Coloring $\mathbb{R}^2$ and single-colored paths Is there a colouring of $\mathbb{R}^2$ with $2$ colours, such that the just single-coloured paths are constant ones? (Note: I've got this problem from another one.)
 A: Yes, this is possible using the axiom of choice.  The key observation is that the image of any nonconstant path is a closed subset of $\mathbb{R}^2$ of cardinality $\mathfrak{c}$, and there are only $\mathfrak{c}$ such closed subsets.  You can then construct a coloring by transfinite induction so that each such set has points of both colors.

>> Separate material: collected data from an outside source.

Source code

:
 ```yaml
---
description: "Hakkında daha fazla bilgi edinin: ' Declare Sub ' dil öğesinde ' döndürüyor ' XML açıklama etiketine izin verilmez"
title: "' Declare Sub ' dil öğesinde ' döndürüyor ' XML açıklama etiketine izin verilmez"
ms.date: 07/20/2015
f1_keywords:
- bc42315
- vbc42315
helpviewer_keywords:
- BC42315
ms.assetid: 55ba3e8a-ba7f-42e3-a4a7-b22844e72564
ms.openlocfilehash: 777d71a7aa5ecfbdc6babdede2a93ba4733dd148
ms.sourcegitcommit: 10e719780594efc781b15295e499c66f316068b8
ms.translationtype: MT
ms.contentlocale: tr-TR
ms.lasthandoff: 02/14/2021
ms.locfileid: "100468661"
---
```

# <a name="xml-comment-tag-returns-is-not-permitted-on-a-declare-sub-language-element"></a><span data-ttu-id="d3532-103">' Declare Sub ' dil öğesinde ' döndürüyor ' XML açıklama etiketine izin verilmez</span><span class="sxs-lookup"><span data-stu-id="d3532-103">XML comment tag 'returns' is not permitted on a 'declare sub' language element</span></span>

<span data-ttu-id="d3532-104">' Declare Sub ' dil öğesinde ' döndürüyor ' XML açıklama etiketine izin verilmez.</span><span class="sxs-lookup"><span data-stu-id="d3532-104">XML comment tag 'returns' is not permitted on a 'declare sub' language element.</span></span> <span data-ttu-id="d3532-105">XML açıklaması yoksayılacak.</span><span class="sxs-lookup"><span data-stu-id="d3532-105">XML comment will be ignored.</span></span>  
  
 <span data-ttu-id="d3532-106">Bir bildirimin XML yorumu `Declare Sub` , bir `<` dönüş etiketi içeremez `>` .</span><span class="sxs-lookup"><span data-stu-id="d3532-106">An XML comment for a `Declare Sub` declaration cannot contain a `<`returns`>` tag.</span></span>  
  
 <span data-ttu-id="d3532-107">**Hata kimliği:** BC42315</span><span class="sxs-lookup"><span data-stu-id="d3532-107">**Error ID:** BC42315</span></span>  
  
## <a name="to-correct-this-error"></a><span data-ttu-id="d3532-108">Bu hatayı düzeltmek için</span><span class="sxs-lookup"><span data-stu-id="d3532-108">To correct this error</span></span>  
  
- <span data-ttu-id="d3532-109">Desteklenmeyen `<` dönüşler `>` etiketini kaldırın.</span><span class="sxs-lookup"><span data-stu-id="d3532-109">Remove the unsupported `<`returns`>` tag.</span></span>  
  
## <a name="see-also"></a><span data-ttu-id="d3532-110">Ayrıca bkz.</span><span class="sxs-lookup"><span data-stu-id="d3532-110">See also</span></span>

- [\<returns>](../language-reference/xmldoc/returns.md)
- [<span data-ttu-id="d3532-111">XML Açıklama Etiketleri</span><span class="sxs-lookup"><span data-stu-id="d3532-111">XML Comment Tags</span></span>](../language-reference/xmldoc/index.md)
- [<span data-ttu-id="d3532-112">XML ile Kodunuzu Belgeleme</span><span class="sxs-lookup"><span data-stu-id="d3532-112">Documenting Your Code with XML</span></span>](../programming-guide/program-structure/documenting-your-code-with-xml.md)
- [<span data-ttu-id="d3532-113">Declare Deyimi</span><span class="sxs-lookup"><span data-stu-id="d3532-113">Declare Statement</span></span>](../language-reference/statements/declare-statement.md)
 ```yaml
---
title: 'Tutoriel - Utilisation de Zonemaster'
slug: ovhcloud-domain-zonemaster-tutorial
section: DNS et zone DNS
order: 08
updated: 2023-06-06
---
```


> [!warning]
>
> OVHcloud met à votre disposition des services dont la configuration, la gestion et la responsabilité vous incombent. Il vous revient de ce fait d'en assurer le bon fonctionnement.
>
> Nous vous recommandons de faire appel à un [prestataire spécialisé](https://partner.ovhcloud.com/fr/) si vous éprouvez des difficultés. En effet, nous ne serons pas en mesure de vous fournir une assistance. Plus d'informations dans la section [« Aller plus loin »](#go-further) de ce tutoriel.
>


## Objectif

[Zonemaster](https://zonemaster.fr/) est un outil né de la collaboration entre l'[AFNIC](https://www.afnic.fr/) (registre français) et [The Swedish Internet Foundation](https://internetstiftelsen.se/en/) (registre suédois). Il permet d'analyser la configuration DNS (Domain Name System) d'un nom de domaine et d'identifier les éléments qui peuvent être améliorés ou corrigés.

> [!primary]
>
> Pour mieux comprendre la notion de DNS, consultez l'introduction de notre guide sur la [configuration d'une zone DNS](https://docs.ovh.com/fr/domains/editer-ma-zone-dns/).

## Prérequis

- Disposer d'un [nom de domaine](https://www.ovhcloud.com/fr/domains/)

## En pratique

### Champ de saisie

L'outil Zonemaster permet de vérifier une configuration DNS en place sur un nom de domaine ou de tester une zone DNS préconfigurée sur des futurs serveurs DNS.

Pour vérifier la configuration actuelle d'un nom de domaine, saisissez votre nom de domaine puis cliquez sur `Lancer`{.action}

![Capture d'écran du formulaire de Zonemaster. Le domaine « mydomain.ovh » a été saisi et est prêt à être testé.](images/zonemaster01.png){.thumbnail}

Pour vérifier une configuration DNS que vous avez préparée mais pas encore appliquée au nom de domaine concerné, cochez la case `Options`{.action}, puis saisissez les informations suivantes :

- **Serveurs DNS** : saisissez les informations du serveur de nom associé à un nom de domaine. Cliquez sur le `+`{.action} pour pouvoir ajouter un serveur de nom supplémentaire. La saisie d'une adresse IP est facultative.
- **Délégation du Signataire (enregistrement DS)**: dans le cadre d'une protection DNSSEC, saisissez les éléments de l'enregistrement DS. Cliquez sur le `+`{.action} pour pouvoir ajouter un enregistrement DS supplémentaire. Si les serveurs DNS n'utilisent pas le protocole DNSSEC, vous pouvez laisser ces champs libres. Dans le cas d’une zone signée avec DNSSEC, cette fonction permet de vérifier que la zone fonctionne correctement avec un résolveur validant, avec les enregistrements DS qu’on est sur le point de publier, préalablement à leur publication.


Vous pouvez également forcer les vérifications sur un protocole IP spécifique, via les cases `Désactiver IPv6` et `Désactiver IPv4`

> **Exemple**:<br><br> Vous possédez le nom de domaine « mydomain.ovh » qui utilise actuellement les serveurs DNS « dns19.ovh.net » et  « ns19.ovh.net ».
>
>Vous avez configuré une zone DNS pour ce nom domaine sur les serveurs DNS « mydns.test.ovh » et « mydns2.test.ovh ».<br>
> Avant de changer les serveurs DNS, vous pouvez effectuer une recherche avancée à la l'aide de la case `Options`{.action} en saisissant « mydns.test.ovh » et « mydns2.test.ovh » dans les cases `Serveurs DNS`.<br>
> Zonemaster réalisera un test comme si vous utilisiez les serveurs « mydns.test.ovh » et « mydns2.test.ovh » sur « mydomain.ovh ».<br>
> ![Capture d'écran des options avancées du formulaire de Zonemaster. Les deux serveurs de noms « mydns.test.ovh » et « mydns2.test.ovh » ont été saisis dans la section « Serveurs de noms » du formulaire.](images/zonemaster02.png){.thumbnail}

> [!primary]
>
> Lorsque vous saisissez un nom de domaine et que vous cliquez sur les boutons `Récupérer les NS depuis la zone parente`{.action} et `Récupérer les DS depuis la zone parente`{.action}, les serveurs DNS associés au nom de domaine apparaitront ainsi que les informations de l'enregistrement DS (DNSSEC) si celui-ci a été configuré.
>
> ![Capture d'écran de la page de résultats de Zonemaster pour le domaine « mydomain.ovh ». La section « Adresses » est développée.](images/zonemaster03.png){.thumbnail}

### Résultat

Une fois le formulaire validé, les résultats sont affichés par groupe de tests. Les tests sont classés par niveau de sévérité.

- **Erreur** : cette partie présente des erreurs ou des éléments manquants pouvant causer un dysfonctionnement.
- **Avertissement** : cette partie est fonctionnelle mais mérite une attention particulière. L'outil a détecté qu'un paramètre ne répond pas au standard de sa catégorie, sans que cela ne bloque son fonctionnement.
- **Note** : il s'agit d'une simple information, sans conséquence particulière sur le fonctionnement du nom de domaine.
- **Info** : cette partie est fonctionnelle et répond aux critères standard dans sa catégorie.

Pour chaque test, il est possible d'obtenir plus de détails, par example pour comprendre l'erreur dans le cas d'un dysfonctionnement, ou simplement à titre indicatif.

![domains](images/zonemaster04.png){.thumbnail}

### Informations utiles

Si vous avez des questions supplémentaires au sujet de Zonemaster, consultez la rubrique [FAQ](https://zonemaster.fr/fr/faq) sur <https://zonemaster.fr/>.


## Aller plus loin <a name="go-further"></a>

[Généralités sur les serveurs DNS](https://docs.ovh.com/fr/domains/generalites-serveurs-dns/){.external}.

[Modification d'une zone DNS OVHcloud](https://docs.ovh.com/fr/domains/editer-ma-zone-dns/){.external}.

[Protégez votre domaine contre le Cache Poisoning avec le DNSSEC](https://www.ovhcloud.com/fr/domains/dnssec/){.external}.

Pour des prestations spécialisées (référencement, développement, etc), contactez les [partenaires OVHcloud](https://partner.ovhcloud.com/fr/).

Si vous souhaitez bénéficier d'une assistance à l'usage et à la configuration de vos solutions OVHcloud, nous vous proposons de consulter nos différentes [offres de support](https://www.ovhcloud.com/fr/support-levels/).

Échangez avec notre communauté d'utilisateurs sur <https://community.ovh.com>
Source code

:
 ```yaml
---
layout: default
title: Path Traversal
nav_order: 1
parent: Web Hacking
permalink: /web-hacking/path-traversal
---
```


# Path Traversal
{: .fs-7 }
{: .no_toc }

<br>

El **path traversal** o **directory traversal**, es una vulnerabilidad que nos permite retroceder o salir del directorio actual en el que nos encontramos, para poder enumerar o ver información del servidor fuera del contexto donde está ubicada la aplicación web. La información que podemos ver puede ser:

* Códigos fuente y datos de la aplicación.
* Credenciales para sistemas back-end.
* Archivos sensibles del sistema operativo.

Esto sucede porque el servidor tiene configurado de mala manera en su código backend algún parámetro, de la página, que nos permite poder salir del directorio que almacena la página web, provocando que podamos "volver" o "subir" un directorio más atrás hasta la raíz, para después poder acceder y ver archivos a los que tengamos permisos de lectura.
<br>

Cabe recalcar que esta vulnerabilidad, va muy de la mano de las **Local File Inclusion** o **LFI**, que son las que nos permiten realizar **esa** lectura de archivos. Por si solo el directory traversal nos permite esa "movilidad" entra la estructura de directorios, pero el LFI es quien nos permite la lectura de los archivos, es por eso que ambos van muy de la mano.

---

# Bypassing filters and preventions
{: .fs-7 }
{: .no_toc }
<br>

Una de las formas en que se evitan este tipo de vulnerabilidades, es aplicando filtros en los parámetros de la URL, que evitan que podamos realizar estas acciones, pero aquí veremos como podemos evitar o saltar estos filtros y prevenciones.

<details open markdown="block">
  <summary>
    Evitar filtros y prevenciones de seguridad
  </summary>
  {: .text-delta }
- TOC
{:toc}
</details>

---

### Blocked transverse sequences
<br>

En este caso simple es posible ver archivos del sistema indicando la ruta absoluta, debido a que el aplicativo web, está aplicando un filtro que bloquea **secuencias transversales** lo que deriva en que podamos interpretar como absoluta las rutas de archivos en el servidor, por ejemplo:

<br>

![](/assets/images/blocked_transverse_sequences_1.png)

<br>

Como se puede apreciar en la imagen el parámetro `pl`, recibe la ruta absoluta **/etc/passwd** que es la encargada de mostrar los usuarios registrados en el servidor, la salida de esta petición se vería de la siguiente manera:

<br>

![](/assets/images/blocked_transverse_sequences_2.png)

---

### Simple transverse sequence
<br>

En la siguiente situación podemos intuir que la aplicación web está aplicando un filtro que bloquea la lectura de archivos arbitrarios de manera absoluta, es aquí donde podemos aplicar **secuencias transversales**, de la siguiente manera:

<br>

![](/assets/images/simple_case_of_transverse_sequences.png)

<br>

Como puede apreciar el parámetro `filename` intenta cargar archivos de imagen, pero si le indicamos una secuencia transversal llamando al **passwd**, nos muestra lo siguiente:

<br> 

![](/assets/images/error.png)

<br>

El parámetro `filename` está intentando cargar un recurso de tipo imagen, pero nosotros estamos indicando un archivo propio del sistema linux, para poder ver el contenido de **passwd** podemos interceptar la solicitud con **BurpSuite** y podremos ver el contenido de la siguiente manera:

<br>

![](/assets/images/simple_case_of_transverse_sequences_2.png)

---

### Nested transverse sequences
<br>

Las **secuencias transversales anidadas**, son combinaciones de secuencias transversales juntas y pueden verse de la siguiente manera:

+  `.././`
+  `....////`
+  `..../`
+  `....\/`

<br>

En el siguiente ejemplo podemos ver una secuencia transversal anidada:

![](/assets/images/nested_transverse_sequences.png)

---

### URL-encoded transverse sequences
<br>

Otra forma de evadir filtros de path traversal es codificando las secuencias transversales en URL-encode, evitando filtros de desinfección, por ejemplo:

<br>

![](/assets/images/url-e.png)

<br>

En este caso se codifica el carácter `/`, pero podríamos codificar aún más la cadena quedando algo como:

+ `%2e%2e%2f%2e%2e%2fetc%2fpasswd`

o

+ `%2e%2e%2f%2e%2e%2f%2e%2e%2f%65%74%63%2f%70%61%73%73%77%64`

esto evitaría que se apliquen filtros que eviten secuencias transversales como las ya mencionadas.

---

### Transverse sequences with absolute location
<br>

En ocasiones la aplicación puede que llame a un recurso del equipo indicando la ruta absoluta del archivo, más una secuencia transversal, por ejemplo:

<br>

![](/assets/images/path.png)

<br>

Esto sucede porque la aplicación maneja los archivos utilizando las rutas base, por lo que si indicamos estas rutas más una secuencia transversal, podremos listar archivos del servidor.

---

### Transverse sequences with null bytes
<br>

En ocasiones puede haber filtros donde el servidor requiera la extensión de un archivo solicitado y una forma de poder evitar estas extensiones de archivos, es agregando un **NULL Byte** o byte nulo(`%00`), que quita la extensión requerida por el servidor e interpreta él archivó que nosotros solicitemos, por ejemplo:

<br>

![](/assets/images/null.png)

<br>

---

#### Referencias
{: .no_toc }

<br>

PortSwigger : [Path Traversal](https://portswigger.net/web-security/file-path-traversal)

In detail, let $(X_\alpha)_{\alpha<\mathfrak{c}}$ be an enumeration of all the closed subsets of $\mathbb{R}^2$ of cardinality $\mathfrak{c}$.  We define sequences $(r_\alpha)_{\alpha<\mathfrak{c}}$ and $(b_\alpha)_{\alpha<\mathfrak{c}}$ by induction.  Having defined $r_\beta$ and $b_\beta$ for all $\beta<\alpha$, define $r_\alpha$ and $b_\alpha$ to be two distinct points of $X_\alpha$ which are not equal to $r_\beta$ or $b_\beta$ for any $\beta<\alpha$.  This is possible since we have chosen fewer than $\mathfrak{c}$ points so far, and $X_\alpha$ has cardinality $\mathfrak{c}$.
We thus obtain two disjoint sets $R=\{r_\alpha\}_{\alpha<\mathfrak{c}}$ and $B=\{b_\alpha\}_{\alpha<\mathfrak{c}}$ which each intersect every $X_\alpha$.  Color all the points in $R$ red, and all the points in $B$ blue, and all the points that are in neither $R$ nor $B$ however you want.  Then neither the red points nor the blue points contain any $X_\alpha$, and thus neither contains the image of a nonconstant path.
[This answer is adapted from my answer to Infinite 'hex': is a win always achievable?.  This construction (known as "Bernstein sets") has many variants and is useful as counterexamples to many questions of this sort.]